§ **Exercise goal**: Repeat every entry word for word, skipping the pictures.

☆ ☆ ☆ ☆

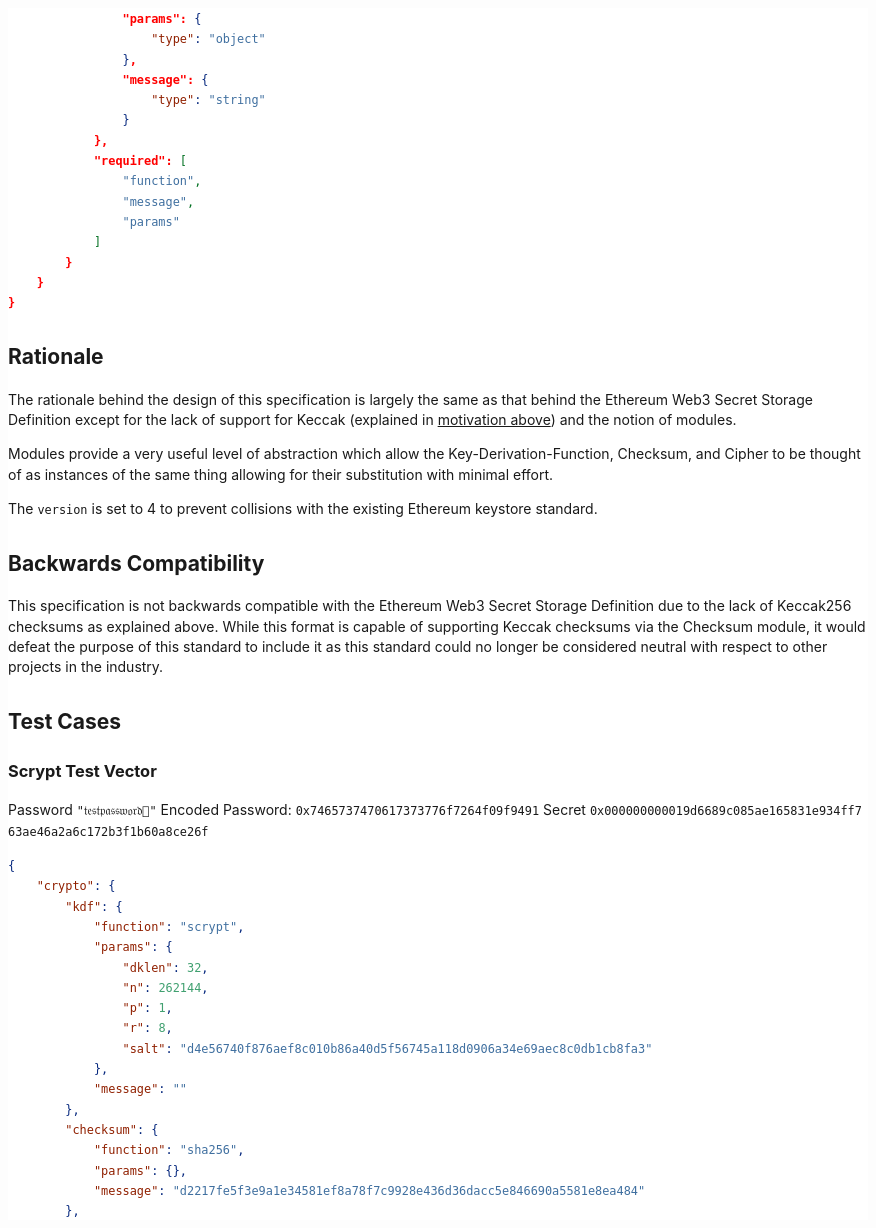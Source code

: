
 ```json
                "params": {
                    "type": "object"
                },
                "message": {
                    "type": "string"
                }
            },
            "required": [
                "function",
                "message",
                "params"
            ]
        }
    }
}
```

## Rationale

The rationale behind the design of this specification is largely the same as that behind the Ethereum Web3 Secret Storage Definition except for the lack of support for Keccak (explained in [motivation above](#motivation)) and the notion of modules.

Modules provide a very useful level of abstraction which allow the Key-Derivation-Function, Checksum, and Cipher to be thought of as instances of the same thing allowing for their substitution with minimal effort.

The `version` is set to 4 to prevent collisions with the existing Ethereum keystore standard.

## Backwards Compatibility

This specification is not backwards compatible with the Ethereum Web3 Secret Storage Definition due to the lack of Keccak256 checksums as explained above. While this format is capable of supporting Keccak checksums via the Checksum module, it would defeat the purpose of this standard to include it as this standard could no longer be considered neutral with respect to other projects in the industry.

## Test Cases

### Scrypt Test Vector

Password `"𝔱𝔢𝔰𝔱𝔭𝔞𝔰𝔰𝔴𝔬𝔯𝔡🔑"`
Encoded Password: `0x7465737470617373776f7264f09f9491`
Secret `0x000000000019d6689c085ae165831e934ff763ae46a2a6c172b3f1b60a8ce26f`

```json
{
    "crypto": {
        "kdf": {
            "function": "scrypt",
            "params": {
                "dklen": 32,
                "n": 262144,
                "p": 1,
                "r": 8,
                "salt": "d4e56740f876aef8c010b86a40d5f56745a118d0906a34e69aec8c0db1cb8fa3"
            },
            "message": ""
        },
        "checksum": {
            "function": "sha256",
            "params": {},
            "message": "d2217fe5f3e9a1e34581ef8a78f7c9928e436d36dacc5e846690a5581e8ea484"
        },
```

☆ ☆ ☆ ☆

§ **Answer space**:
Source code

:
 ```json
                "params": {
                    "type": "object"
                },
                "message": {
                    "type": "string"
                }
            },
            "required": [
                "function",
                "message",
                "params"
            ]
        }
    }
}
```

## Rationale

The rationale behind the design of this specification is largely the same as that behind the Ethereum Web3 Secret Storage Definition except for the lack of support for Keccak (explained in [motivation above](#motivation)) and the notion of modules.

Modules provide a very useful level of abstraction which allow the Key-Derivation-Function, Checksum, and Cipher to be thought of as instances of the same thing allowing for their substitution with minimal effort.

The `version` is set to 4 to prevent collisions with the existing Ethereum keystore standard.

## Backwards Compatibility

This specification is not backwards compatible with the Ethereum Web3 Secret Storage Definition due to the lack of Keccak256 checksums as explained above. While this format is capable of supporting Keccak checksums via the Checksum module, it would defeat the purpose of this standard to include it as this standard could no longer be considered neutral with respect to other projects in the industry.

## Test Cases

### Scrypt Test Vector

Password `"𝔱𝔢𝔰𝔱𝔭𝔞𝔰𝔰𝔴𝔬𝔯𝔡🔑"`
Encoded Password: `0x7465737470617373776f7264f09f9491`
Secret `0x000000000019d6689c085ae165831e934ff763ae46a2a6c172b3f1b60a8ce26f`

```json
{
    "crypto": {
        "kdf": {
            "function": "scrypt",
            "params": {
                "dklen": 32,
                "n": 262144,
                "p": 1,
                "r": 8,
                "salt": "d4e56740f876aef8c010b86a40d5f56745a118d0906a34e69aec8c0db1cb8fa3"
            },
            "message": ""
        },
        "checksum": {
            "function": "sha256",
            "params": {},
            "message": "d2217fe5f3e9a1e34581ef8a78f7c9928e436d36dacc5e846690a5581e8ea484"
        },
```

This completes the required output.